Call for linking of ethnicity and gender pay gap reporting

A meeting of the All-Party Parliamentary Group on Women and Work yesterday heard calls for gender pay gap reporting and ethnicity pay gap reporting to be on an equal footing.

legislation changes 2019

There is still a significant class pay gap at play in many professions

The gender pay gap and the ethnicity pay gap need to be on an equal footing to take account of intersectional equality issues, a meeting of the All-Party Parliamentary Group on Women and Work heard yesterday.

Dianne Greyson, founder of the #Ethnicitypaygap campaign, said progress on the ethnicity pay gap has been slow with most of the discussions centring on the reasons why it would be difficult to implement it rather than any action on making it happen. She pointed out the mental and physical health toll on those trying to fight the pay gap due to stress and anxiety. A survey of black women in January showed over half of respondents reported a pay gap of between 3K and 10K pounds a year.

She also cited a TUC report showing how black women are disproportionately affected by external factors such as austerity cuts, tax and benefits changes and spending on public services. She said they were being penalised twice due to being women and being black.

And she mentioned a report out this week which suggests there has been a 50% drop in employers reporting on their ethnicity pay gap in the last year which she says shows the need for reporting to be mandatory.

The Women and Equalities Committee recently held a session on ethnicity pay gap reporting which covered the issue of making pay gap reporting mandatory.

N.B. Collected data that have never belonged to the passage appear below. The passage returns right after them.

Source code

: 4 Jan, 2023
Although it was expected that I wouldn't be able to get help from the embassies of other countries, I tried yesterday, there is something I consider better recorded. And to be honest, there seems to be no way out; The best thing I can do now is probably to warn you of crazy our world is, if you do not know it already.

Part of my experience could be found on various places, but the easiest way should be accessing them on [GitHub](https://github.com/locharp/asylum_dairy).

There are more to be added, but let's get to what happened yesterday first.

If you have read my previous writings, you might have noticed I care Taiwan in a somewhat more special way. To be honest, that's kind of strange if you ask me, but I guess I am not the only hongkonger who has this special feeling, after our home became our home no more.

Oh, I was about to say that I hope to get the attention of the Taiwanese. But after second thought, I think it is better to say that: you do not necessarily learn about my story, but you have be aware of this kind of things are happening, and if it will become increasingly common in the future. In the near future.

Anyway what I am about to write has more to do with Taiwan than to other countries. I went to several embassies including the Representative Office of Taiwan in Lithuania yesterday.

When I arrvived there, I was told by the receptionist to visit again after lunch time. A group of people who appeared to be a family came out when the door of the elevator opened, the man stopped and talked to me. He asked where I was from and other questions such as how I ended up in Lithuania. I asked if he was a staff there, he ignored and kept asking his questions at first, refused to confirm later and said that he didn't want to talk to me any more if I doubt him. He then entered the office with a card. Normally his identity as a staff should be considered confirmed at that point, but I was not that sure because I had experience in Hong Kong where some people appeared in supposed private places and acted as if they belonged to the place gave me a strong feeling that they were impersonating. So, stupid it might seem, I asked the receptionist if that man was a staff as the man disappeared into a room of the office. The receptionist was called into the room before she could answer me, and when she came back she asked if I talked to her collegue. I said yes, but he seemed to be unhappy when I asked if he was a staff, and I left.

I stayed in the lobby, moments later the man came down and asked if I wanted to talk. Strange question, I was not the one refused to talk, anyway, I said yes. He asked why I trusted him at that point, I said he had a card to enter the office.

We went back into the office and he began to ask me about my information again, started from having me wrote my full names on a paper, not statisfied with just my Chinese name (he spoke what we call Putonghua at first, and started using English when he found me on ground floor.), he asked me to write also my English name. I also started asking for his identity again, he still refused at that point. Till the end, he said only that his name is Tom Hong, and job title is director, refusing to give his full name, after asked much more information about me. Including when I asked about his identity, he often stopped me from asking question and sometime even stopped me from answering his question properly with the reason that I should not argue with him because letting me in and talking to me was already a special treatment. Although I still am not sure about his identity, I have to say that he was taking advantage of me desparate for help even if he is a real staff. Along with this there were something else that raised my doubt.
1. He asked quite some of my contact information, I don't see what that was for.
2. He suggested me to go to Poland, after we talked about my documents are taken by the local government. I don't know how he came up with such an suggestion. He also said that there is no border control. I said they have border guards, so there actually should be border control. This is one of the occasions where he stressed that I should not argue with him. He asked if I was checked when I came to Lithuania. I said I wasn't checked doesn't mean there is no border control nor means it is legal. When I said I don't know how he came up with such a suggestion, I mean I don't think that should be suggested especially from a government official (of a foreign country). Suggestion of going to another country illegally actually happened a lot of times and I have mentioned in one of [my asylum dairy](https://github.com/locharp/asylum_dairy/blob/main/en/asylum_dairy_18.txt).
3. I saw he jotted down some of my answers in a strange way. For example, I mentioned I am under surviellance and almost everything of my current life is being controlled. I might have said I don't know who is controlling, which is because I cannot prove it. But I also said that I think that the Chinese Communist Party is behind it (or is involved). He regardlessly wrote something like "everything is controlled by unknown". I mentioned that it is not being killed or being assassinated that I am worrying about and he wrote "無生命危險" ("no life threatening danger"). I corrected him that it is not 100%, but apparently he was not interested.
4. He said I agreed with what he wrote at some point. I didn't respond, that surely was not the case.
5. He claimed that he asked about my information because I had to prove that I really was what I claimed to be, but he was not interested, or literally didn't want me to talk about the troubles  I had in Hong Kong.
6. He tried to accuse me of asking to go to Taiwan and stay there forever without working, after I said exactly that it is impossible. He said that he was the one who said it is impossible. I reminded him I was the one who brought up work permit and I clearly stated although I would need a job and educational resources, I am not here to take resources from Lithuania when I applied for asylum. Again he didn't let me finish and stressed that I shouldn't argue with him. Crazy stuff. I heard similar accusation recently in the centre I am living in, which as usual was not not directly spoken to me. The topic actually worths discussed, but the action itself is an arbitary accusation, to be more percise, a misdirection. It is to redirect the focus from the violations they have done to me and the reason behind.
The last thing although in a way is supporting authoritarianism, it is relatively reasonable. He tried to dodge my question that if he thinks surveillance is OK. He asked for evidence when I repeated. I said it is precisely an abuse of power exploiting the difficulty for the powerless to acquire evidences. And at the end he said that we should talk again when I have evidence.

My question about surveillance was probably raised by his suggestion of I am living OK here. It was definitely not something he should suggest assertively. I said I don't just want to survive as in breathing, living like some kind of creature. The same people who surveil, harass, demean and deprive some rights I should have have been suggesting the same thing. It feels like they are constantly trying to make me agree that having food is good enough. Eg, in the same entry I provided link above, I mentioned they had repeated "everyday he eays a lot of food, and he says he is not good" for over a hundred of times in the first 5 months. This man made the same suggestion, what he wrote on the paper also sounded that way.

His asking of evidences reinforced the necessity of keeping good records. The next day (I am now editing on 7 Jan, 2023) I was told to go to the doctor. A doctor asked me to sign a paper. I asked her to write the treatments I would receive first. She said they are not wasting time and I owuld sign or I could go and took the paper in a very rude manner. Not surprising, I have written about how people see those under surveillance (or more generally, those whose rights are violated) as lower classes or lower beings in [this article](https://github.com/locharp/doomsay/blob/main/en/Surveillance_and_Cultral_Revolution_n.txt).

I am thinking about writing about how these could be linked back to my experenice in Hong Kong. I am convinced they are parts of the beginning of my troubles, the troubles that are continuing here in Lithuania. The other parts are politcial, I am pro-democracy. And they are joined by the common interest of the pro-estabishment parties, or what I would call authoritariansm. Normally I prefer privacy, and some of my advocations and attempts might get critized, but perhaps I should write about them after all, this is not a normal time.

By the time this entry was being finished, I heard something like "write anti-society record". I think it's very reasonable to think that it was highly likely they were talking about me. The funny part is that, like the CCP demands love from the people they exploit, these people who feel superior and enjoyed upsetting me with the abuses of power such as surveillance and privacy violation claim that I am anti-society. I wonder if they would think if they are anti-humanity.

Other speakers agreed at the APPG on women and work agreed that it should be mandatory. Jemima Olchawski, CEO of the Fawcett Society, said there is a need for more intersectional data on the gender pay gap.

UK falling behind

She spoke of how gender pay gap reporting was a step forward as it forced employers to look at the data and to realise that they may have an issue in their own organisation rather than dismissing it as something that happened elsewhere. Moreover, she said, research showed that larger employers which reported their gap gap had increased women’s pay [in relation to men’s] by 1.6% on average compared to those employers who didn’t have to report and that women were more drawn to employers who have a smaller gender pay gap.

However, having made progress on the gender pay gap, she said, the UK is now falling behind and the voluntary approach to publishing action plans is not working. ONly half of employers publish a narrative about their figures and just one in five have a meaningful action plan.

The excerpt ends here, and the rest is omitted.